Protein synthesis terminates when one of the 3 stop codons are reached on the mRNA. These are UAA,UGA, and UAG. No tRNA's have anticodons for these 3 codons. Instead a Release Factor binds which causes the peptidyl tranferase to transfer the peptide chain to water. E.Coli , for example has 3 release factors.

In E. Coli:
RF1 recognizes UAG and UAA.
RF2 recognizes UGA AND UAA
RF3 binds GTP and stimulates the release reaction.

There are approximately 35 amino acids of the growing chain buried within the ribosome at any one time. During synthesis the peptide chain begins to assume secondary structure and also to bind other subunits. The average protein in synthesized by translation in 10-20 seconds.
Conclusion The small ribosomal subunit binds to the Shine-Delgarno sequence which is upstream of the start codon AUG. A tRNA charged with methionine binds to the AUG located by the small ribosomal subunit. The methionine is modified by the addition of a formyl group (CHO) . The combination of the formyl methionine, the small subunit and the mRNA is called the iniation complex. Initiation factors, IF1 and IF3 help prevent the binding of the large subunit before mRNA has bound. IF2 + GTP helps the small subunit bind .

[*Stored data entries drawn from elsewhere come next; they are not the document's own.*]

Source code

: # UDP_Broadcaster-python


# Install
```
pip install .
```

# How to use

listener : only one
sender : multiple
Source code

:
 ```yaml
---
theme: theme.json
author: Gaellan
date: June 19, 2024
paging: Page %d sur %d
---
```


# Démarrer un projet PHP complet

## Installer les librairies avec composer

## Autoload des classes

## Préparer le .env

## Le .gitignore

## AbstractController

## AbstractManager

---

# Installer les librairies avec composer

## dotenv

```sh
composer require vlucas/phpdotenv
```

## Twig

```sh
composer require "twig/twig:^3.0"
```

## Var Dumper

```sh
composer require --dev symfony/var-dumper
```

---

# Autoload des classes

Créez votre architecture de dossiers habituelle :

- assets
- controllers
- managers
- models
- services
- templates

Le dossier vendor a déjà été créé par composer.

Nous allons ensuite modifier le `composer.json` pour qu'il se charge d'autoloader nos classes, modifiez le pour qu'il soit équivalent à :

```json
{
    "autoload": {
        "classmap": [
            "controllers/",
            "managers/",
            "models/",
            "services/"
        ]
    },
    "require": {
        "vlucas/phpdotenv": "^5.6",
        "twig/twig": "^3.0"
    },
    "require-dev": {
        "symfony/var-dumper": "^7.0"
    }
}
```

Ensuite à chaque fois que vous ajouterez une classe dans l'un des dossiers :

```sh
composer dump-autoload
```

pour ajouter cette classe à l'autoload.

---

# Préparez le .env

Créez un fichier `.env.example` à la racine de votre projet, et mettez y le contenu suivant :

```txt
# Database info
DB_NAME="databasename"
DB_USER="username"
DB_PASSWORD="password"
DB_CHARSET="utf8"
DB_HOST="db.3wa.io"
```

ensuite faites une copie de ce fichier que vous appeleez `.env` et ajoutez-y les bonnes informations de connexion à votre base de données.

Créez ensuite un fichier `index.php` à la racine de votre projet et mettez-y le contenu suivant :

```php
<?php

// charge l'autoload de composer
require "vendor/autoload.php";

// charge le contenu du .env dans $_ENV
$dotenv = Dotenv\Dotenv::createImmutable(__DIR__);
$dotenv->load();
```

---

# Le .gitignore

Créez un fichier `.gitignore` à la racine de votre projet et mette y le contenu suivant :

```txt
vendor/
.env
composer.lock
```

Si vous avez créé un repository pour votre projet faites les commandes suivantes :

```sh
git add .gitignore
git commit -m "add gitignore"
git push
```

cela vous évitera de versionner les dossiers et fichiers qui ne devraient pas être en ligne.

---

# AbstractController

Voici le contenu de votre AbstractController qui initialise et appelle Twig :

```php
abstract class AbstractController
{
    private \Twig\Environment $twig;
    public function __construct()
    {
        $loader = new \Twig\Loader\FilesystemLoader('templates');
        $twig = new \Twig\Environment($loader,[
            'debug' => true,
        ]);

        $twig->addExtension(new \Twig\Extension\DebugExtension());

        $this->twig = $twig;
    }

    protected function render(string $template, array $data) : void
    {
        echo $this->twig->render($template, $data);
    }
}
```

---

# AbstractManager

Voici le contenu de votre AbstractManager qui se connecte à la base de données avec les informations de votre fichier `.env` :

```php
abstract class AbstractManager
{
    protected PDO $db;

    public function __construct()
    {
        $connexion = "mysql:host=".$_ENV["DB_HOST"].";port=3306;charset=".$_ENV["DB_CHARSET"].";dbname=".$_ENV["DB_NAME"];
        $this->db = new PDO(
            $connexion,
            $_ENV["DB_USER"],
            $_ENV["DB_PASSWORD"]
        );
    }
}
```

Elongation begins with binding of the large ribosomal subunit to the initiation complex to form a complete ribosome. The complete ribosome contains 2 sites for binding tRNA molecules called the P and A sites. Elongation begins when a tRNA enters A and base-pairs with the second codon. With both sites occupied by charged tRNA's, the attached amino acids are placed in close contact and a peptide bond forms between the carboxyl group of the methionine and the amino group of the second amino acid. The reaction is catalysed by a complex enzyme called peptidyl transferase. Since new amino acids enter at A the peptide must shift position before the next amino acid enters, therefore the translocation of the peptide from A to P occurs. At the same time the mRNA moves in order to place the next codon in position opposite A and the next tRNA moves into A forming base-pairs with the next codon on the mRNA.
Termination occurs when a stop codon (UAA, UAG, UGA) enters A because there are no tRNA's have anticodon's for these 3 codon's. Instead a release factor binds which causes the peptidyl transferase to transfer the peptide chain to water.